-- Given data follows --

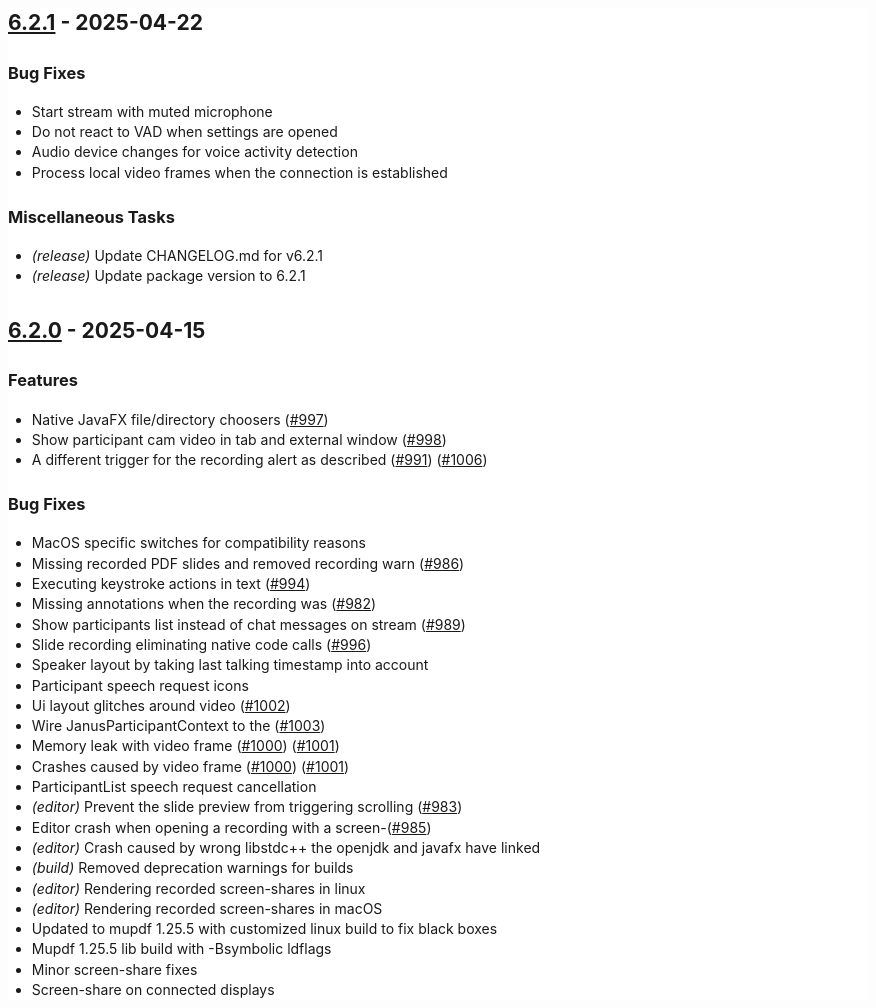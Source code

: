 ## [6.2.1](https://github.com/lectureStudio/lectureStudio/compare/v6.2.0..v6.2.1) - 2025-04-22

### Bug Fixes

- Start stream with muted microphone
- Do not react to VAD when settings are opened
- Audio device changes for voice activity detection
- Process local video frames when the connection is established

### Miscellaneous Tasks

- *(release)* Update CHANGELOG.md for v6.2.1
- *(release)* Update package version to 6.2.1

## [6.2.0](https://github.com/lectureStudio/lectureStudio/compare/v6.1.1025..v6.2.0) - 2025-04-15

### Features

- Native JavaFX file/directory choosers ([#997](https://github.com/lectureStudio/lectureStudio/issues/997))
- Show participant cam video in tab and external window ([#998](https://github.com/lectureStudio/lectureStudio/issues/998))
- A different trigger for the recording alert as described ([#991](https://github.com/lectureStudio/lectureStudio/issues/991)) ([#1006](https://github.com/lectureStudio/lectureStudio/issues/1006))

### Bug Fixes

- MacOS specific switches for compatibility reasons
- Missing recorded PDF slides and removed recording warn ([#986](https://github.com/lectureStudio/lectureStudio/issues/986))
- Executing keystroke actions in text ([#994](https://github.com/lectureStudio/lectureStudio/issues/994))
- Missing annotations when the recording was ([#982](https://github.com/lectureStudio/lectureStudio/issues/982))
- Show participants list instead of chat messages on stream ([#989](https://github.com/lectureStudio/lectureStudio/issues/989))
- Slide recording eliminating native code calls ([#996](https://github.com/lectureStudio/lectureStudio/issues/996))
- Speaker layout by taking last talking timestamp into account
- Participant speech request icons
- Ui layout glitches around video ([#1002](https://github.com/lectureStudio/lectureStudio/issues/1002))
- Wire JanusParticipantContext to the ([#1003](https://github.com/lectureStudio/lectureStudio/issues/1003))
- Memory leak with video frame ([#1000](https://github.com/lectureStudio/lectureStudio/issues/1000)) ([#1001](https://github.com/lectureStudio/lectureStudio/issues/1001))
- Crashes caused by video frame ([#1000](https://github.com/lectureStudio/lectureStudio/issues/1000)) ([#1001](https://github.com/lectureStudio/lectureStudio/issues/1001))
- ParticipantList speech request cancellation
- *(editor)* Prevent the slide preview from triggering scrolling ([#983](https://github.com/lectureStudio/lectureStudio/issues/983))
- Editor crash when opening a recording with a screen-([#985](https://github.com/lectureStudio/lectureStudio/issues/985))
- *(editor)* Crash caused by wrong libstdc++ the openjdk and javafx have linked
- *(build)* Removed deprecation warnings for builds
- *(editor)* Rendering recorded screen-shares in linux
- *(editor)* Rendering recorded screen-shares in macOS
- Updated to mupdf 1.25.5 with customized linux build to fix black boxes
- Mupdf 1.25.5 lib build with -Bsymbolic ldflags
- Minor screen-share fixes
- Screen-share on connected displays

-- Given data concluded --

**Required action**: What are the lines from the one with "- *(editor)* Rendering recorded screen-shares in linux" through the last line of the records above? Quote them exactly and add nothing.

**Task result**:
- *(editor)* Rendering recorded screen-shares in linux
- *(editor)* Rendering recorded screen-shares in macOS
- Updated to mupdf 1.25.5 with customized linux build to fix black boxes
- Mupdf 1.25.5 lib build with -Bsymbolic ldflags
- Minor screen-share fixes
- Screen-share on connected displays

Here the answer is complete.